This buyer’s guide explains the basics of radio transmitter for FPV drone. Apart from price, the supported frequency and protocols and the number of channels, there are a lot more to consider when buying a TX.
A radio transmitter (a.k.a. TX) is used to control a drone remotely. The user commands are then received by the radio receiver (RX) which is connected to a flight controller.
A radio transmitter should be one of the very first items to buy when getting into FPV, as you can use it to play with drone simulators before even owning a drone. Unlike many other components and accessories that are more likely to break or become obsolete, a good radio will follow you for many years, so it’s okay to invest a bit more on a decent one.
New to FPV? Make sure to check out my beginner guide to FPV drones.
Radio Transmitter Round-up
Here is a list of all the popular radio transmitters on the market currently.
|BetaFPV LiteRadio 2||Frsky/Bayang||$40||BetaFPV | GetFPV | RDQ|
|Flysky FS-T6||Flysky||$56||Banggood | Amazon|
|Jumper T-Lite||Multi + External||$76||RDQ | Banggood|
|Radiomaster T8 Pro||Multi||$89||Banggood | GetFPV | RDQ|
|Frsky X9 Lite||Frsky + External||$90||Banggood | GetFPV | Amazon|
|FrSky Taranis Q X7||Frsky + External||$120||Banggood | Amazon | HorusRC|
|Radiomaster TX16S||Multi + External||$130||Banggood | RDQ | Amazon|
|Jumper T16 Pro||Multi + External||$160||Amazon|
|Jumper T18||Multi + External||$155-$195||Banggood | RDQ | Amazon|
|Flysky Nirvana||Flysky + External||$180||Amazon | Banggood|
|Frsky X-Lite||Frsky + External||$140||GetFPV | Banggood | Amazon|
|Frsky X-Lite Pro||Frsky + External||$200||RDQ | Amazon | GetFPV|
|Spektrum DX6||Spektrum||$230||RMRC | Amazon | GetFPV|
|FrSky Taranis X9D+ 2019||Frsky + External||$250||Banggood | Amazon | HorusRC|
|TBS Tango 2||Crossfire||$160 – $200||GetFPV | RMRC | Amazon|
|TBS Tango||Crossfire||$250||Amazon | GetFPV|
|Flysky Paladin||Flysky||$285||Banggood | Amazon|
|Frsky Tandem X20||Frsky + External||$330||Banggood|
|Frsky Horus X10S||Frsky + External||$470||HorusRC | Amazon|
|FrSky Horus X12S||Frsky + External||$500||Amazon | GetFPV | HorusRC|
|Spektrum DX9 Black||Spektrum||$480||Amazon|
Too many choices right? Well, here are my recommendations below. However, I encourage you to do more research and check out reviews on the radios you like before deciding.
Cheapest Worth Having
- Makerfire: https://oscarliang.com/product-g5ml
- RDQ: https://oscarliang.com/product-r7hn
- NBD: https://oscarliang.com/product-bdeb
- Banggood: https://oscarliang.com/product-qhn5
This is the cheapest radio ($67) that runs OpenTX, has multi-protocol module built-in and supports external module. Just to name a few features.

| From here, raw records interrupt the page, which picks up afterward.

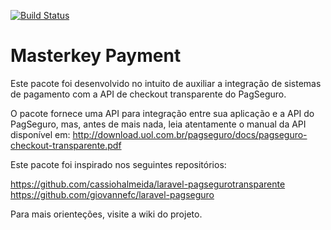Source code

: [![Build Status](https://travis-ci.org/MasterkeyInformatica/Payment.svg?branch=master)](https://travis-ci.org/MasterkeyInformatica/Payment)

Masterkey Payment
========================

Este pacote foi desenvolvido no intuito de auxiliar a integração de sistemas de pagamento com a API de checkout transparente do PagSeguro.

O pacote fornece uma API para integração entre sua aplicação e a API do PagSeguro, mas, antes de mais nada, leia atentamente o manual da API disponível em: http://download.uol.com.br/pagseguro/docs/pagseguro-checkout-transparente.pdf

Este pacote foi inspirado nos seguintes repositórios:

https://github.com/cassiohalmeida/laravel-pagsegurotransparente
https://github.com/giovannefc/laravel-pagseguro

Para mais orienteções, visite a wiki do projeto.
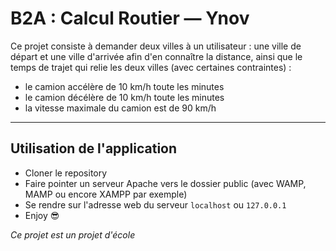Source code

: # B2A : Calcul Routier — Ynov

Ce projet consiste à demander deux villes à un utilisateur : une ville de départ et une ville d'arrivée afin d'en connaître la distance, ainsi que le temps de trajet qui relie les deux villes (avec certaines contraintes) :  

* le camion accélère de 10 km/h toute les minutes
* le camion décélère de 10 km/h toute les minutes
* la vitesse maximale du camion est de 90 km/h

---

## Utilisation de l'application

* Cloner le repository
* Faire pointer un serveur Apache vers le dossier public (avec WAMP, MAMP ou encore XAMPP par exemple)
* Se rendre sur l'adresse web du serveur `localhost` ou `127.0.0.1`
* Enjoy 😎

*Ce projet est un projet d'école*
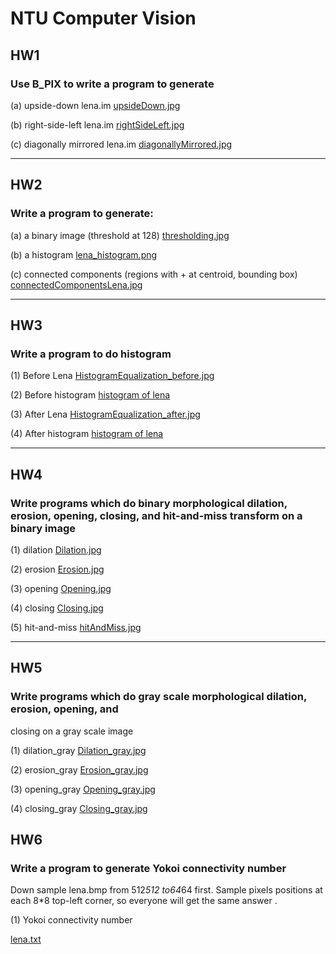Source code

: 
# NTU Computer Vision 

## HW1
### Use B_PIX to write a program to generate
(a)  upside-down lena.im [upsideDown.jpg](hw1/upsideDown.jpg)

(b)  right-side-left lena.im [rightSideLeft.jpg](hw1/rightSideLeft.jpg)

(c)  diagonally mirrored lena.im [diagonallyMirrored.jpg](hw1/diagonallyMirrored.jpg)

***

## HW2
### Write a program to generate:
(a)  a binary image (threshold at 128) [thresholding.jpg](hw2/thresholding.jpg)

(b)  a histogram [lena_histogram.png](hw2/lena_histogram.png) 

(c)  connected components (regions with + at centroid, bounding box) [connectedComponentsLena.jpg](hw2/connectedComponentsLena.jpg) 

*** 

## HW3 
### Write a program to do histogram 
(1)  Before Lena [HistogramEqualization_before.jpg](hw3/HistogramEqualization_before.jpg)

(2)  Before histogram [histogram of lena](hw3/301.png)

(3)  After Lena [HistogramEqualization_after.jpg](hw3/HistogramEqualization_after.jpg)

(4)  After histogram [histogram of lena](hw3/302.png)

***

## HW4
### Write programs which do binary morphological dilation, erosion, opening, closing, and hit-and-miss transform on a binary image
(1)  dilation [Dilation.jpg](hw4/Dilation.jpg)

(2)  erosion [Erosion.jpg](hw4/Erosion.jpg)

(3)  opening [Opening.jpg](hw4/Opening.jpg)

(4)  closing [Closing.jpg](hw4/Closing.jpg)

(5)  hit-and-miss [hitAndMiss.jpg](hw4/hitAndMiss.jpg)

***


## HW5

### Write programs which do gray scale morphological dilation, erosion, opening, and
closing on a gray scale image

(1)  dilation_gray [Dilation_gray.jpg](hw5/Dilation_gray.jpg)

(2)  erosion_gray [Erosion_gray.jpg](hw5/Erosion_gray.jpg)

(3)  opening_gray [Opening_gray.jpg](hw5/Opening_gray.jpg)

(4)  closing_gray [Closing_gray.jpg](hw5/Closing_gray.jpg)


## HW6

### Write a program to generate Yokoi connectivity number
Down sample lena.bmp from 512*512 to64*64 first.
Sample pixels positions at each 8*8 top-left corner, so everyone will get the same answer .

(1)  Yokoi connectivity number

[lena.txt](hw6/lena.txt)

It supports FPV simulators so you can get this to practice flying before even building a drone. It’s very small so you can take it everywhere. The main limitations would be the lack of switches. But it’s hard to complain for this price! See our review of the Jumper T-Lite for more detail.
And because it’s so cheap, DO NOT expect top notch build quality. If you are looking for a compact radio and you have the budget, I’d probably recommend getting the TBS Tango 2 instead (explained in more detail further down this article).
Best Value and Versatility
In my opinion, the most versatile and best value radio right now has to be the TX16S. It has a multi-protocol module inside that supports almost every protocol in the hobby, and it also fully compatible with Crossfire. The full size hall sensor gimbals gives you full range of stick travel and excellent precision. All these, and more for only $130. See my review of the TX16S. I’d recommend getting the Crossfire module with this radio.
Portability and Performance
TBS Tango 2
It’s extremely portable and yet with great ergonomics. According to TBS, the Tango 2 has high quality full size gimbals that have fordable sticks (only in pro version), which is great for transportation. It has built-in 900MHz Crossfire module with a maximum output power of 250mW. It runs OpenTX, has built-in USB charging. And it’s made by TBS – the brand you can trust when it comes to quality.
Note: my friend Giovanni who owns the Tango 2 disagrees with the product description which claims to have full size gimbals. He said they are way smaller than the full size gimbals on a Taranis X9D.
Originally it only supports Crossfire (915MHz), but recently TBS added hardware and software support for an external “lite” module, meaning a multiprotocol module can be added to the internal crossfire module so that it can control practically anything, pretty much like the TX16S when it comes to protocols.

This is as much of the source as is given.